I suppose, looking at the picture I chose as my profile, it seems really weird & creepy. It is, however, a reference to one of my books. In the beginning of ‘Withershins’, Michelle is at St. Andrew’s Church on the Red, wandering through the graveyard, looking at gravestones as research for a history assignment. She comes across a small sarcophagus with the inscription: “Archdeacon Cochrane. Died October 1, 1865. Aged seventy years.” The picture is that same sarcophagus. I took a picture of it last fall (2011) as a picture series to illustrate Michelle’s story. It was supposed to accompany me to Kenora when I attended their Word On The Water writer’s festival, but I was unable to complete the picture-taking because of construction on the highway just outside of the Lower Fort Garry Historical Site.
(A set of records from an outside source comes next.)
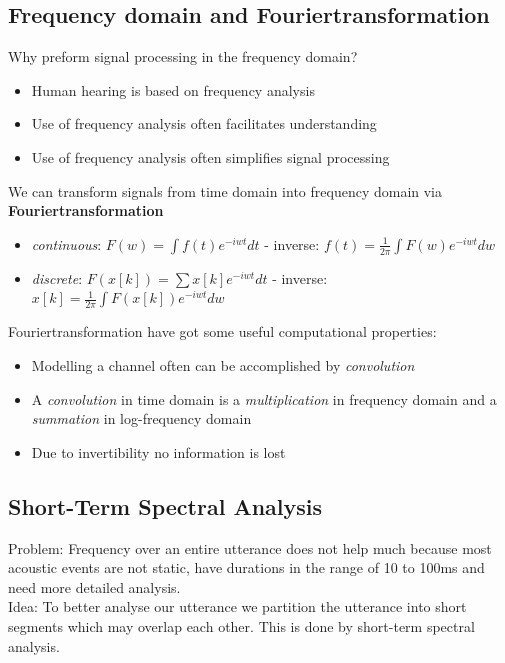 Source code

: \subsection{Frequency domain and Fouriertransformation}
Why preform signal processing in the frequency domain?
\begin{itemize}
\item Human hearing is based on frequency analysis
\item Use of frequency analysis often facilitates understanding
\item Use of frequency analysis often simplifies signal processing
\end{itemize}

We can transform signals from time domain into frequency domain via \textbf{Fouriertransformation} 
\begin{itemize}
\item \emph{continuous}: $F\left(w\right) = \int f\left(t\right)e^{-iwt}dt$ - inverse: $f\left(t\right) = \frac{1}{2\pi}\int F\left(w\right)e^{-iwt}dw$ 
\item \emph{discrete}: $F\left(x\left[k\right]\right) = \sum x\left[k\right]e^{-iwt}dt$ - inverse: $x\left[k\right] = \frac{1}{2\pi}\int F\left(x\left[k\right]\right)e^{-iwt}dw$ 
\end{itemize}
Fouriertransformation have got some useful computational properties:
\begin{itemize}
\item Modelling a channel often can be accomplished by \emph{convolution}
\item A \emph{convolution} in time domain is a \emph{multiplication} in frequency domain and a \emph{summation} in log-frequency domain
\item Due to invertibility no information is lost
\end{itemize}


\subsection{Short-Term Spectral Analysis}

Problem: Frequency over an entire utterance does not help much because most acoustic events are not static, have durations in the range of 10 to 100ms and need more detailed analysis.  \\

Idea: To better analyse our utterance we partition the utterance into short segments which may overlap each other. This is done by short-term spectral analysis. \\

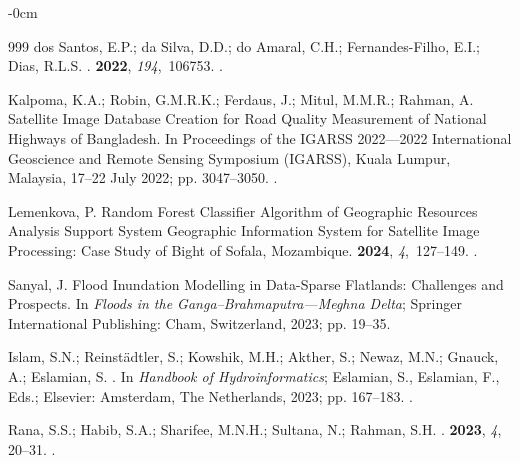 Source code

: \documentclass[water,article,accept,pdftex,oneauhor]{Definitions/mdpi}
\begin{document}
{{{\begin{adjustwidth}{-\extralength}{0cm}
\begin{thebibliography}{999}
{dos Santos}, E.P.; {da Silva}, D.D.; {do Amaral}, C.H.; Fernandes-Filho, E.I.;
  Dias, R.L.S.
.
 {\bf 2022}, {\em 194},~106753.
.

Kalpoma, K.A.; Robin, G.M.R.K.; Ferdaus, J.; Mitul, M.M.R.; Rahman, A.
\newblock Satellite Image Database Creation for Road Quality Measurement of
  National Highways of Bangladesh.
\newblock In Proceedings of the IGARSS 2022---2022 International Geoscience and Remote Sensing Symposium
  (IGARSS), Kuala Lumpur, Malaysia, 17--22 July 2022; %
 pp. 3047--3050.
.

Lemenkova, P.
\newblock Random Forest Classifier Algorithm of Geographic Resources Analysis
  Support System Geographic Information System for Satellite Image Processing:
  Case Study of Bight of Sofala, Mozambique.
 {\bf 2024}, {\em 4},~127--149.
.

Sanyal, J. Flood Inundation Modelling in Data-Sparse Flatlands: Challenges and
  Prospects.
\newblock In {\em Floods in the Ganga–Brahmaputra---Meghna Delta}; Springer
  International Publishing: Cham, Switzerland, 2023; pp. 19--35.

Islam, S.N.; Reinstädtler, S.; Kowshik, M.H.; Akther, S.; Newaz, M.N.; Gnauck,
  A.; Eslamian, S.
. In {\em Handbook of Hydroinformatics}; Eslamian,
  S., Eslamian, F., Eds.; Elsevier: Amsterdam, The Netherlands, %
  2023; pp. 167--183.
.

Rana, S.S.; Habib, S.A.; Sharifee, M.N.H.; Sultana, N.; Rahman, S.H.
.
 {\bf 2023}, \emph{4}, 20--31.
.


\end{thebibliography}
\end{adjustwidth}}}}
\end{document}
It was impossible to get past it, so that part will have to wait until spring. I will try to post some of those pictures when the series is complete. Once it’s finished, I will see if I can’t turn it into a slideshow that I can use for school visits.
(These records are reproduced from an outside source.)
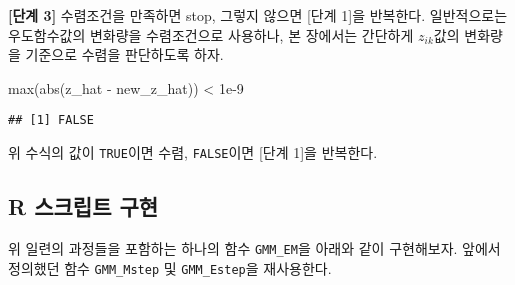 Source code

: \documentclass[
]{book}
\newenvironment{Shaded}{\begin{snugshade}}{\end{snugshade}}
\newcommand{\FloatTok}[1]{\textcolor[rgb]{0.00,0.00,0.81}{#1}}
\newcommand{\FunctionTok}[1]{\textcolor[rgb]{0.00,0.00,0.00}{#1}}
\newcommand{\NormalTok}[1]{#1}
\newcommand{\SpecialCharTok}[1]{\textcolor[rgb]{0.00,0.00,0.00}{#1}}
\begin{document}
\textbf{{[}단계 3{]}} 수렴조건을 만족하면 stop, 그렇지 않으면 {[}단계 1{]}을 반복한다. 일반적으로는 우도함수값의 변화량을 수렴조건으로 사용하나, 본 장에서는 간단하게 \(z_{ik}\)값의 변화량을 기준으로 수렴을 판단하도록 하자.

\begin{Shaded}
\begin{Highlighting}[]
\FunctionTok{max}\NormalTok{(}\FunctionTok{abs}\NormalTok{(z\_hat }\SpecialCharTok{{-}}\NormalTok{ new\_z\_hat)) }\SpecialCharTok{\textless{}} \FloatTok{1e{-}9}
\end{Highlighting}
\end{Shaded}

\begin{verbatim}
## [1] FALSE
\end{verbatim}

위 수식의 값이 \texttt{TRUE}이면 수렴, \texttt{FALSE}이면 {[}단계 1{]}을 반복한다.

\hypertarget{model-based-clustering-script-implement}{%
\subsection{R 스크립트 구현}\label{model-based-clustering-script-implement}}

위 일련의 과정들을 포함하는 하나의 함수 \texttt{GMM\_EM}을 아래와 같이 구현해보자. 앞에서 정의했던 함수 \texttt{GMM\_Mstep} 및 \texttt{GMM\_Estep}을 재사용한다.
\end{document}
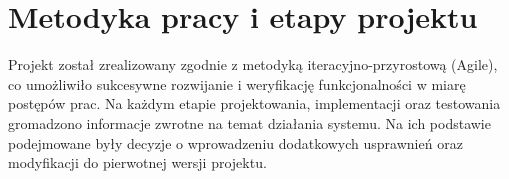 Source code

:     

\section{Metodyka pracy i etapy projektu}
Projekt został zrealizowany zgodnie z metodyką iteracyjno-przyrostową (Agile), co umożliwiło sukcesywne rozwijanie i weryfikację funkcjonalności w miarę postępów prac. Na każdym etapie projektowania, implementacji oraz testowania gromadzono informacje zwrotne na temat działania systemu. Na ich podstawie podejmowane były decyzje o wprowadzeniu dodatkowych usprawnień oraz modyfikacji do pierwotnej 
wersji projektu.

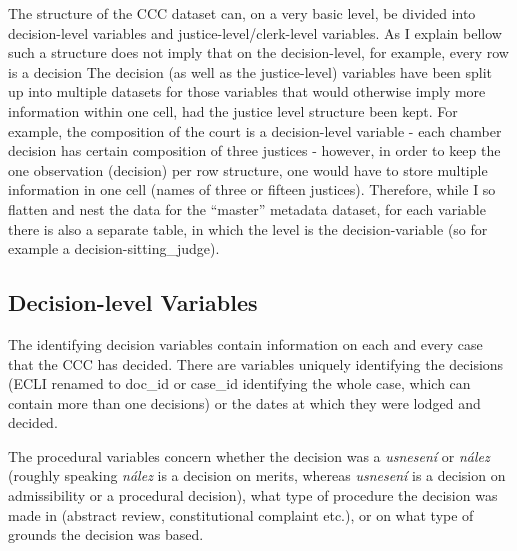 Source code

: \documentclass[
  11pt,
]{article}
\begin{document}
The structure of the CCC dataset can, on a very basic level, be divided
into decision-level variables and justice-level/clerk-level variables.
As I explain bellow such a structure does not imply that on the
decision-level, for example, every row is a decision The decision (as
well as the justice-level) variables have been split up into multiple
datasets for those variables that would otherwise imply more information
within one cell, had the justice level structure been kept. For example,
the composition of the court is a decision-level variable - each chamber
decision has certain composition of three justices - however, in order
to keep the one observation (decision) per row structure, one would have
to store multiple information in one cell (names of three or fifteen
justices). Therefore, while I so flatten and nest the data for the
``master'' metadata dataset, for each variable there is also a separate
table, in which the level is the decision-variable (so for example a
decision-sitting\_judge).

\hypertarget{decision-level-variables}{%
\subsection{Decision-level Variables}\label{decision-level-variables}}

The identifying decision variables contain information on each and every
case that the CCC has decided. There are variables uniquely identifying
the decisions (ECLI renamed to doc\_id or case\_id identifying the whole
case, which can contain more than one decisions) or the dates at which
they were lodged and decided.

The procedural variables concern whether the decision was a
\emph{usnesení} or \emph{nález} (roughly speaking \emph{nález} is a
decision on merits, whereas \emph{usnesení} is a decision on
admissibility or a procedural decision), what type of procedure the
decision was made in (abstract review, constitutional complaint etc.),
or on what type of grounds the decision was based.
\end{document}
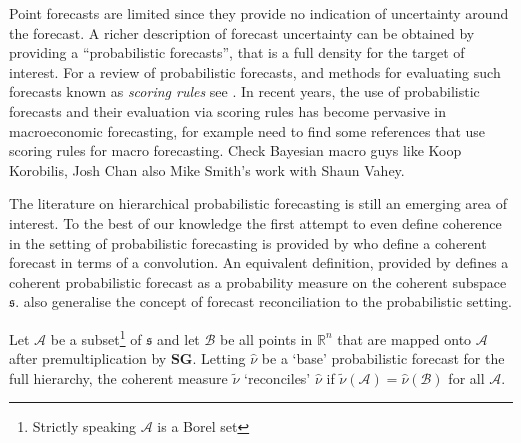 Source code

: \documentclass[graybox]{svmult}
\begin{document}
Point forecasts are limited since they provide no indication of uncertainty around the forecast. A richer description of forecast uncertainty can be obtained by providing a ``probabilistic forecasts'', that is a full density for the target of interest. For a review of probabilistic forecasts, and methods for evaluating such forecasts known as {\em scoring rules} see  \citep{Gneiting2014}. In recent years, the use of probabilistic forecasts and their evaluation via scoring rules has become pervasive in macroeconomic forecasting, for example {\color{red} need to find some references that use scoring rules for macro forecasting.  Check Bayesian macro guys like Koop Korobilis, Josh Chan also Mike Smith's work with Shaun Vahey}.


The literature on hierarchical probabilistic forecasting is still an emerging area of interest. %
To the best of our knowledge the first attempt to even define coherence in the setting of probabilistic forecasting is provided by \cite{Taieb2017} who define a coherent forecast in terms of a convolution.  An equivalent definition, provided by \cite{Gamakumara2018} defines a  coherent probabilistic forecast as a probability measure on the coherent subspace $\mathfrak{s}$.  \cite{Gamakumara2018} also generalise the concept of forecast reconciliation to the probabilistic setting.

\begin{definition} Let $\mathcal{A}$ be a subset\footnote{Strictly speaking $\mathcal{A}$ is a Borel set} of $\mathfrak{s}$ and let $\mathcal{B}$ be all points in $\mathbb{R}^n$ that are mapped onto  $\mathcal{A}$ after premultiplication by $\bm{S}\bm{G}$. Letting $\hat{\nu}$ be a `base' probabilistic forecast for the full hierarchy, the coherent measure $\tilde{\nu}$ `reconciles' $\hat{\nu}$ if $\tilde{\nu}(\mathcal{A})=\hat{\nu}(\mathcal{B})$ for all $\mathcal{A}$.
\end{definition}
\end{document}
Did it cost a lot to get your books published?
Publishing a book shouldn’t cost a lot of money if you find the right publisher, unless you want to self-publish which is becoming more popular and accepted. Most publishers pay you, unless they are what are called ‘Vanity’ presses. What that means is, you are the one paying for the cost of printing, but they will help promote and advertise your book.
My publisher gave me an advance on my royalties before each book came out in print and will pay me a percentage of each book that is sold over and above that advance amount. They took the chance that they would get back the money that they spent on producing the book. This kind of publisher is very choosy about which manuscripts they will produce. A ‘Vanity’ press will publish anything as long as YOU pay the printing costs.
Question # 7
How do you develop the settings for your stories?
In the case of Withershins and Spirit Quest, it required extensive research to find out what it was like in 1846. That research included looking up maps of the area at the Manitoba Archives and finding books with old sketches that reflected the scenery of that time period. There is also a website that shows sketches of Upper Fort Garry that helped me orient myself when Michelle went with Duncan to the Upper Fort.
I have written many other stories that haven’t been published yet: Science Fiction, Fantasy, as well as Historical Fiction. In every case, I have to know my fictional environment as if it is a real place still in existence and as well as if I have actually been there, so I can move my characters through it without confusing the reader. I find making my own maps of places that figure strongly in the story helps me envision the setting so I can guide my characters around without losing them. For a fantasy story I am currently working on, I used my husband’s Autocad program (used by engineers and architects) to design my own castle, level-by-level, so I could remember where things were as I was writing about them, in addition to my maps of the fantasy land in which I had set the story.